La Vie parisienne de Jacques Offenbach, mise en scène de Valérie Lesort avec la troupe de la Comédie-Française
Même en soirée, les températures caniculaires soumettent les corps à rude épreuve, malgré la climatisation du théâtre: les comédiens, danseurs et chanteurs, ont des costumes et des prothèses d’une richesse et d’une exubérance rarement observées dans les récentes créations de ce chef d’œuvre. « Comment dépeindre ces hommes qui n’ont pour objectif que le pouvoir et le sexe ? dit Valérie Lesort.

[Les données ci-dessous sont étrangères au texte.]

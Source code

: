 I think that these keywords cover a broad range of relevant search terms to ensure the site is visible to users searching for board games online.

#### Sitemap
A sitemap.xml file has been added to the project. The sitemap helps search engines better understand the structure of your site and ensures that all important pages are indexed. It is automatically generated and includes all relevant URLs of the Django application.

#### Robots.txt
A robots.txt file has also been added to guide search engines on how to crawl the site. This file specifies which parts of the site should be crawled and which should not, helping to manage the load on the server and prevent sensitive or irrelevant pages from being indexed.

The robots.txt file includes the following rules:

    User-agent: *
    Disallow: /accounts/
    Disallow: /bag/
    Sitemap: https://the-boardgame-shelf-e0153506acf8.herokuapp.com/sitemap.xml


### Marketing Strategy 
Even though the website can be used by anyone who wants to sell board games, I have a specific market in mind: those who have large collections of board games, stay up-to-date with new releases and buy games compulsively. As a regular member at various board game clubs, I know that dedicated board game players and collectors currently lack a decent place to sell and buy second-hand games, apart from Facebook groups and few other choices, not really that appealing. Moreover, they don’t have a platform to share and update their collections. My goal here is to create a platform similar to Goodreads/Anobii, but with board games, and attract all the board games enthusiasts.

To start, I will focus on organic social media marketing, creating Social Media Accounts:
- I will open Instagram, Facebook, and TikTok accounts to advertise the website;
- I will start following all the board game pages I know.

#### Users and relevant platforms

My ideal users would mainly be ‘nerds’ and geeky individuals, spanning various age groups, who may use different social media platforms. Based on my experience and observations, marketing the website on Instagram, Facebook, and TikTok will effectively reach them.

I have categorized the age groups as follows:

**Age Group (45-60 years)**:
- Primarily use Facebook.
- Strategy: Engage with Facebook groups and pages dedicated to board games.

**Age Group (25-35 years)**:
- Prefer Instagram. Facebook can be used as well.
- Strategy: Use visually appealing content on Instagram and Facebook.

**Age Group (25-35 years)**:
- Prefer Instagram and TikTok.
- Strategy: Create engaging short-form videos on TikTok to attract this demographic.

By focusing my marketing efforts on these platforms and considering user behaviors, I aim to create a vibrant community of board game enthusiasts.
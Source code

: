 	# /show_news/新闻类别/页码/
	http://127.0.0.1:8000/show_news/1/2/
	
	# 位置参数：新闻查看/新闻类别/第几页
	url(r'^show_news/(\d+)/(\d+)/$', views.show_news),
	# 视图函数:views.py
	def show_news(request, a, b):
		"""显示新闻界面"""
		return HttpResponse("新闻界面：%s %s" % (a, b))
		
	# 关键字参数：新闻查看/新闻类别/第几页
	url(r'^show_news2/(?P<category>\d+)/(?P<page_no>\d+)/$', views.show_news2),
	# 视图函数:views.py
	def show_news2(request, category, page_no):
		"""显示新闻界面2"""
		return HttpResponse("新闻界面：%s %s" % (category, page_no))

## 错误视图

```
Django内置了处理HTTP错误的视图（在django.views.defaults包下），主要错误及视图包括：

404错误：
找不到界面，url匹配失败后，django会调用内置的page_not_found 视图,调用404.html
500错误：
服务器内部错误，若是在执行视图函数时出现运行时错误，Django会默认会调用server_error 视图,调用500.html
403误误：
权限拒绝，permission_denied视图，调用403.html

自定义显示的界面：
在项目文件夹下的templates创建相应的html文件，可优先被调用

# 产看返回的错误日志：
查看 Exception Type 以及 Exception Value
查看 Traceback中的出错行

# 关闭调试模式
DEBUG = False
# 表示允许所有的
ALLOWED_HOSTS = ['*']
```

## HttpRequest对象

Et ces femmes prêtes à se vendre entièrement et joyeusement, mues par le seul appât du gain ? Plutôt que d’édulcorer le propos, je l’ai exagéré et j’ai suivi l’exemple de Jean de la Fontaine, du dessinateur Grandville : assumer le non-assumable en poussant le trait, dénoncer en riant, aller vers le côté primitif de l’humain, vers son animalité. «
Et, dès le premier acte, Bobinet (Benjamin Lavernhe) et Gardefeu (Baptiste Chabauty), vont, chacun, voir Métella, leur maîtresse commune (Elsa Lepoivre), et s’interpellent, Nous étions copains comme cochons » et disent d’elle,: « C’est une pintade, une petite dinde, elle nous trompait .» L’axe de cette mise en scène: les hommes seront des porcs et les femmes, des poules! « Les interprètes de la Comédie-Française ne sont pas des chanteurs lyriques, souligne la directrice musicale Alexandra Cravero. Ce sont des acteurs qui chantent. Et on a osé la transposition, parce que les airs de La Vie parisienne avaient justement été créés pour des comédiens. »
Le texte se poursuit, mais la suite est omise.